Nadie, pero de verdad lo decimos, nadie. Con la camiseta rodeando nuestro cuello y atravezando nuestro corazón, merecía más este Copa Mundial que la selección argentina de fútbol.
Nadie, pero de verdad lo decimos, nadie. Con la camiseta rodeando nuestro cuello y atravezando nuestro corazón, merecía más este Copa Mundial que la selección argentina de fútbol.
Nadie. Porqué nadie la merecia tanto, tras haber "encontrado agua en el desierto", cuando aquel primer golpe nos hizo dudar, pero nunca dejar de creer. Elejimos siempre creer. Y esas fieras vestidas de 45 millones de argentinos entendieron el mensaje. Había que traerla al país. A esa belleza de estatua vestida de pelota con manos alzándola, tenía que atravezar 10 mil kiómetros y caer en este "culo del mundo" que hoy es el corazón del poderoso señor fútbol.
Y estos nuevos héroes, con su sangre alimentada por las venas de aquellos otros campeones que siguen siéndolo y amamos, se hicieron cargo. Sacaron el pecho, levantaron la pera y miraron de frente, diciendo: aquí estamos, no nos vamos a correr. Y fueron confirmando con el paso a paso que estaban vivos, más que nunca y sólo como este grupo sabía. Se apoyaron en los sueños del más grande jugador de todos los tiempos, del tipo que nos devolvió la ganas de ver fútbol, sentirnos fútbol y creer en D10S.
Y allá fueron "a por ello", como tantas otras en el Culé lo sintió este mocosito que fue descubriendo suelo español con un talento incomparable y fue siempre por ello. Lionel Messi reconquistó España y tras ello, fue por atravezar el desierto y llegar al tierra prometida.

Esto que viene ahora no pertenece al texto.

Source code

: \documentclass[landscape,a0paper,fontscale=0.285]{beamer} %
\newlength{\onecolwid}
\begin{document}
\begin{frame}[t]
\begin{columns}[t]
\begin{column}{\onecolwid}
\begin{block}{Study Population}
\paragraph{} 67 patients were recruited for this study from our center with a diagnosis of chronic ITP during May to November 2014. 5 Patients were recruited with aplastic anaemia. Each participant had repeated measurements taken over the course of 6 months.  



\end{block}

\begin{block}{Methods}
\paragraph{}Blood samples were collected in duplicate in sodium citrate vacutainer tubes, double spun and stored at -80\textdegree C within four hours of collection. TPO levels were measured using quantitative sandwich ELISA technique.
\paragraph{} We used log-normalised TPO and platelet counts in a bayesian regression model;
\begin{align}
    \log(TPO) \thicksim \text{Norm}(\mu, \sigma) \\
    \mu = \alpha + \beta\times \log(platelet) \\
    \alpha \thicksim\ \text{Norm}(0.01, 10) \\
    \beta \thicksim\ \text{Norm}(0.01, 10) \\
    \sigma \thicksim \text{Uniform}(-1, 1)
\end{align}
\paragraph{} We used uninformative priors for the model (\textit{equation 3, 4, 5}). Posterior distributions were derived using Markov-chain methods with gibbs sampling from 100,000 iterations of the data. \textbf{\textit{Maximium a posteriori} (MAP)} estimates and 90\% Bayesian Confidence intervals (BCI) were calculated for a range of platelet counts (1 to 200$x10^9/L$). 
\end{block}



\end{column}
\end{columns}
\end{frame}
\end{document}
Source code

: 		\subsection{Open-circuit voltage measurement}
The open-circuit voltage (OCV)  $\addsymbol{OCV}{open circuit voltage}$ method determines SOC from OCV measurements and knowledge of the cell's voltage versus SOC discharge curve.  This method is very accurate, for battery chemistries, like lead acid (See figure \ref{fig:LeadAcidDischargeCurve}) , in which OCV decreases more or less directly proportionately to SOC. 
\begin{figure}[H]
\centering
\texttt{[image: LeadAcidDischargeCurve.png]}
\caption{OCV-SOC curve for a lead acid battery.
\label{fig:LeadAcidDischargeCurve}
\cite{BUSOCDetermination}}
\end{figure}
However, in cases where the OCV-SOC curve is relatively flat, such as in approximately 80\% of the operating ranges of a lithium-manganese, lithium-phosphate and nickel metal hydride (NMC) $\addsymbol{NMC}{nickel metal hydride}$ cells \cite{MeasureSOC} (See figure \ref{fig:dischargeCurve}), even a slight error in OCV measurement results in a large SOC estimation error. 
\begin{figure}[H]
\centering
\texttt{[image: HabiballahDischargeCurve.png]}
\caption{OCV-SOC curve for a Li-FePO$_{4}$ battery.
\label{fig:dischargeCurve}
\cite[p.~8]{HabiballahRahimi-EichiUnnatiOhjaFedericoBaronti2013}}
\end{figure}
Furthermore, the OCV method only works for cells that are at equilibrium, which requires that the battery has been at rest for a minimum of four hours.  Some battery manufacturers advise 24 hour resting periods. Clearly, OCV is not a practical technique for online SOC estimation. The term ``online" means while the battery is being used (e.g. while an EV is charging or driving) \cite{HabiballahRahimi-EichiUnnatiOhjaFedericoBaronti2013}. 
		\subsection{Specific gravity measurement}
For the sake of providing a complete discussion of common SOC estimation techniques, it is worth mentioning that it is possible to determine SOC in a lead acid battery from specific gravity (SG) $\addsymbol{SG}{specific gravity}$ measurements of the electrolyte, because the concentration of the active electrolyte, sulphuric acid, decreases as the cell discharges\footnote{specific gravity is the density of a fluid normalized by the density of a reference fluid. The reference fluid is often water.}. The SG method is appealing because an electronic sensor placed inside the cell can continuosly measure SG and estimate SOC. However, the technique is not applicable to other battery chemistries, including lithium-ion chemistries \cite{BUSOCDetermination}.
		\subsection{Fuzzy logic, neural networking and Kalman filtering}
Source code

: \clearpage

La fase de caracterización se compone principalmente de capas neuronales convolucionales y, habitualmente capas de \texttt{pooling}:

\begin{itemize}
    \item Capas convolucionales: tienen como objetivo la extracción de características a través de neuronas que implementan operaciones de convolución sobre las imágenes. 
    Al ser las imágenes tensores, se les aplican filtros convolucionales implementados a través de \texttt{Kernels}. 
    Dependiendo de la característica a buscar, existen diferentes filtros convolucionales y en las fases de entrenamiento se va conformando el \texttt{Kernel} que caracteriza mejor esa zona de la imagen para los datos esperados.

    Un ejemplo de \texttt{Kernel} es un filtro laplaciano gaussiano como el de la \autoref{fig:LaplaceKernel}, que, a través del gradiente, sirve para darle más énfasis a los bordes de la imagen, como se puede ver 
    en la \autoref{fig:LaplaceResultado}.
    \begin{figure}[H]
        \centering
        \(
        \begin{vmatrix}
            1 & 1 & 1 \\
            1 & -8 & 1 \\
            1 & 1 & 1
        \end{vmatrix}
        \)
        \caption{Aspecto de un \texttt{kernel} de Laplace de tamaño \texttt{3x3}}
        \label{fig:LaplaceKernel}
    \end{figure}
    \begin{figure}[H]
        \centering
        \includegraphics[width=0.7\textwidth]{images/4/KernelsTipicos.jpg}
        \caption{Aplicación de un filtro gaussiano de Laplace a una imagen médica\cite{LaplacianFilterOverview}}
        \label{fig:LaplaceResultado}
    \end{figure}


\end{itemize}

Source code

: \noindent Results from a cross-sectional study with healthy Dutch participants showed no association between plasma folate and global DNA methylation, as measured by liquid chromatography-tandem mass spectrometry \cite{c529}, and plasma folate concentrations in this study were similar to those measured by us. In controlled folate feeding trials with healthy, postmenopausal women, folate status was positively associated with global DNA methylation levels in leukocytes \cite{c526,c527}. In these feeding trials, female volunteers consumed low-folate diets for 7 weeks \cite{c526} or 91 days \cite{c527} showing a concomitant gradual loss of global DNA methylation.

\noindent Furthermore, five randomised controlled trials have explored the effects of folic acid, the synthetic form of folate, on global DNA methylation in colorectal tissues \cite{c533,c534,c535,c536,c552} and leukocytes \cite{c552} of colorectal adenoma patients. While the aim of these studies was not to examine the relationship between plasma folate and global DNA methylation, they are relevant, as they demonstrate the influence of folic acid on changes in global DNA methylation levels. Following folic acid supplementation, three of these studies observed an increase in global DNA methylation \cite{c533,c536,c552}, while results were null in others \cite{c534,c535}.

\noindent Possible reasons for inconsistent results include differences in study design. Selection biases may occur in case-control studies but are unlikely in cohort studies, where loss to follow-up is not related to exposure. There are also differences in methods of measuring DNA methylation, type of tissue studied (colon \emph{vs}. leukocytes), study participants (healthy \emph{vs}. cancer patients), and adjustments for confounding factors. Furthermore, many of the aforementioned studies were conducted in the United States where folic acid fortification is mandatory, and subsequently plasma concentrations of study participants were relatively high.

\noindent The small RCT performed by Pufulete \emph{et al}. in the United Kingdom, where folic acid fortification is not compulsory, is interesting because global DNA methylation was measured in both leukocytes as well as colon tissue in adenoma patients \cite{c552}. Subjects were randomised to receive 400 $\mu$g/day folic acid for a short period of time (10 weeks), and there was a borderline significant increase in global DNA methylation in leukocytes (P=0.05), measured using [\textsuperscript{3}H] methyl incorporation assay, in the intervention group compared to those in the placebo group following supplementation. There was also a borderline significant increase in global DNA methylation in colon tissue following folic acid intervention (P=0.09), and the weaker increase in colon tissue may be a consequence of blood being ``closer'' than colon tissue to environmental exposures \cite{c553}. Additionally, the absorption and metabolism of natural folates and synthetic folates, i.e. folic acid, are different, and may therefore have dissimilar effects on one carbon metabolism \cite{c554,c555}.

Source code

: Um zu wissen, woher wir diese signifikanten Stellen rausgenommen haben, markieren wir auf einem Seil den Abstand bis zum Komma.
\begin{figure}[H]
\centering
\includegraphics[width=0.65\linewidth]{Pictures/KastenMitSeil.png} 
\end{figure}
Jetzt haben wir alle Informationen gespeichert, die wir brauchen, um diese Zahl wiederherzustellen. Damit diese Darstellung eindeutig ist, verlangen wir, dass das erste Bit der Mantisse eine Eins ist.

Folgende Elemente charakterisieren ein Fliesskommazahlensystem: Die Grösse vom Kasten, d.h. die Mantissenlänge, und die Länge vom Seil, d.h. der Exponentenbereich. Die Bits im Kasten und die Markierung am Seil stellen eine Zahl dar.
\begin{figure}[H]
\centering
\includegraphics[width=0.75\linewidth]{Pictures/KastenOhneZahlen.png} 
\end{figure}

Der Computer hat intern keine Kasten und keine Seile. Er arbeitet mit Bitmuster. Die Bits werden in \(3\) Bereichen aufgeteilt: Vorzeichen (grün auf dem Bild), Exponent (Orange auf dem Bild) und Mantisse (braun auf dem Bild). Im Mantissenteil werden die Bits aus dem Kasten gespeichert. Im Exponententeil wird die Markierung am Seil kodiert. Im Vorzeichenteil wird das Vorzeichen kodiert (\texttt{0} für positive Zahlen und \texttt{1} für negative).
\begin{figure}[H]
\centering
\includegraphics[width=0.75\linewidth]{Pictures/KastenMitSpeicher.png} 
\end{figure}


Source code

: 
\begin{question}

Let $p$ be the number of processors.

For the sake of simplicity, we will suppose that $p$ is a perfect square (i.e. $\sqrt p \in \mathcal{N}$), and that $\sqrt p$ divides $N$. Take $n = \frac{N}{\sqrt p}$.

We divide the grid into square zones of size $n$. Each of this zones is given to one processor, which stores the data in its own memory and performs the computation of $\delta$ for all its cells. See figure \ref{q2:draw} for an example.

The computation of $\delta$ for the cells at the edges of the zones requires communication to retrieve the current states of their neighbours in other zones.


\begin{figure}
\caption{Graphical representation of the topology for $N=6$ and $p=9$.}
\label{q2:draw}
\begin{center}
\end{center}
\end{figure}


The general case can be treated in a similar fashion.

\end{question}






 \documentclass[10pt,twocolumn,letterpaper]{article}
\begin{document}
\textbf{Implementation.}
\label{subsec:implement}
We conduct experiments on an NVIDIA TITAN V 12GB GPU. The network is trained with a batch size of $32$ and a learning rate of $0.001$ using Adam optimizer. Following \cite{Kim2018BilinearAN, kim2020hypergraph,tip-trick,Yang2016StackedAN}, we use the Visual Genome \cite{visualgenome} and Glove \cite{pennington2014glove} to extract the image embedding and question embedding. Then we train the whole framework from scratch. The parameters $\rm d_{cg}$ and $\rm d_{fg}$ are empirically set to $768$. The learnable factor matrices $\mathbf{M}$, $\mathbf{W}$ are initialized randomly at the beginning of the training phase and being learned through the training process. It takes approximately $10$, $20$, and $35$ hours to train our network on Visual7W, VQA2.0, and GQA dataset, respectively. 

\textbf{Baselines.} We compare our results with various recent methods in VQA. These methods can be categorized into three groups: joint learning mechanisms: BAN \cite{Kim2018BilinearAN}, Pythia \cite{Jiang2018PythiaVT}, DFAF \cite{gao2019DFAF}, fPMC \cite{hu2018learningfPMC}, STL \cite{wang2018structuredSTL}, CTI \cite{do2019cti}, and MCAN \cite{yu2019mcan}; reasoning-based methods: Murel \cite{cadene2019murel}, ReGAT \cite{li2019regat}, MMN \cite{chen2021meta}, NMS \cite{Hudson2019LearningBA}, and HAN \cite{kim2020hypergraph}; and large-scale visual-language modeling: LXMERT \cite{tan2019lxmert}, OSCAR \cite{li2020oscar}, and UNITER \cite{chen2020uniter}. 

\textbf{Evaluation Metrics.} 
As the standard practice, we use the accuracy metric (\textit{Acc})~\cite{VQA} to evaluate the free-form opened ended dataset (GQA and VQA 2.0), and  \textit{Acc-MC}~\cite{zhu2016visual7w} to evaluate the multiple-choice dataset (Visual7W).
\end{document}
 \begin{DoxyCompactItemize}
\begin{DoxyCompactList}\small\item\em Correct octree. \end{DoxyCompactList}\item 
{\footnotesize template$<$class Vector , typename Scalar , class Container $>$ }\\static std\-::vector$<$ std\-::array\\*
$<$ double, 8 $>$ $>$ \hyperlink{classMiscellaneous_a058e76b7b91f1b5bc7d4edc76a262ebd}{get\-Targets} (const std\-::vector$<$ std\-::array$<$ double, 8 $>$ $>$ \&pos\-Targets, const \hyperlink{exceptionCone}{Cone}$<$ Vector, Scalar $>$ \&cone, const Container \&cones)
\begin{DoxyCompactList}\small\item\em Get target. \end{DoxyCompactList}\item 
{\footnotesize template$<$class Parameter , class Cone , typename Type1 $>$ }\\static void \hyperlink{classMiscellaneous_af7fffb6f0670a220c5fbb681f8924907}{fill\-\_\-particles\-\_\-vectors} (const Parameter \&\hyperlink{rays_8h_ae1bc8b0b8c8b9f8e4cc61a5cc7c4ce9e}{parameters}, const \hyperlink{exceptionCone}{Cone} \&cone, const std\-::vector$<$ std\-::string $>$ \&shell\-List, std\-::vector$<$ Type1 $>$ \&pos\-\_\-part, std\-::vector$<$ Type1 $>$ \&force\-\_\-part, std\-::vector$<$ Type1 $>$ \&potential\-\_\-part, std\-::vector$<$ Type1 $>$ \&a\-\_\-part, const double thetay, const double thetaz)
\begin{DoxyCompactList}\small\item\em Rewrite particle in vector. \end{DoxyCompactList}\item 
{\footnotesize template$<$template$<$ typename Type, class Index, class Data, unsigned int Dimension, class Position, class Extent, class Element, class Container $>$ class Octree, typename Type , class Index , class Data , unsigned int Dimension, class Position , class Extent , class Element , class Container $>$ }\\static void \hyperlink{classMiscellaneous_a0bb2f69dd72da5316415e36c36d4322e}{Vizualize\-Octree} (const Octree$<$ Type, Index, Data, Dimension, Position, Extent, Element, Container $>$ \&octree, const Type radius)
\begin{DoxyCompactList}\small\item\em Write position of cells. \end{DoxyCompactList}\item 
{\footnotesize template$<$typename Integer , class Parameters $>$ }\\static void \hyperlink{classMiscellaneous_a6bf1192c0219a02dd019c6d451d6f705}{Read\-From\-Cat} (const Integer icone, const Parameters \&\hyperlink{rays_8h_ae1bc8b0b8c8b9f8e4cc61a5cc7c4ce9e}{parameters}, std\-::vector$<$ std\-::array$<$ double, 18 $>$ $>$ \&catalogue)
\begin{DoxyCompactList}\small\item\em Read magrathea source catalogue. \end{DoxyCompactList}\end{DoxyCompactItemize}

Nunca se olvidó de donde germinó y a pesar de caerse y levantarse tantas veces, siempre se infló de orgullo con la blanquiceleste y beso su camiseta, levantando las manos y mirando el cielo de celeste y blanco.
Él era el adalid de esta nueva esperanza, y en Qatar se prometió sin promesas huecas cumplir con lo que se había ganado y entregado en la vida.
Y entonces vinieron más rivales, para hacernos olvidar del trago amargo con el que nos recibía la lejana ciudad de oro y barro, y como siempre; decidió hacerse cargo y uno a uno fue volteándo muñecos, que cayeron azotados a sus pies. Y el país lloraba ante cada paso que él daba, en compañía de sus amigos que juegan a la pelota como en el campito o en la calle del barrio. De esos "gomias" de fierro, que nunca lo dejaron a pata y fueron sus escuderos, lanzadores, defendiendo al sumo prometido.
Ni la Francia poderosa de reyes y tesoros pudo imponerse a los sedientos de libertad, alimentados por millones de esperanzados y protegidos nada menos que por Diego, el señor de los cielos. Que desde allá, iluminó tanto camino.
Y lo que se merecía no solo porqué sí, se ganó desde el trabajo. Y allí, otro tipo que se mofó de las burlas y le hizo deditos al destino apareció, también de nombre Lionel - que casualidad tan hermosa - y adornó al 10. Lionel Scaloni le devolvió a la selección el prestigio de ser lo que Menotti y Bilardo - sin grietas - formaron con su sabiduria. Nunca le amainó al yugo tampoco este Lionel y se puso el overol escondiéndose de las luces y mirando detrás, a los que él señaló para que llevaran el estandarte adelante.
Todo fue perfecto, como la gente en cada ciudad del país, más esos 40 o 50 mil que aterrizaron sobre las arenas asiáticas y jamás dejaron de alentar, de sufrir, de reirse, de lagrimear. Nada podía salir mal, la merecíamos más que nadie y por todos. Por eso nos debiámos estas lágrimas en la tierra prometida. La de él, la de todos, las tuyas, las de ellos.
Gracias muchachos por haber ganador la tercera, por habernos hecho ilusionar, por ser campeones mundial. Gracias por los abrazos de los viejos con los jovenes, de los pibes con las pibas, de los que se quieren y no tanto, de los que se dian y no tanto. Por los besos a la vieja, a tu hijo, a tu mascota. Gracias por estas lágrimas, nunca lo vamos a olvidar.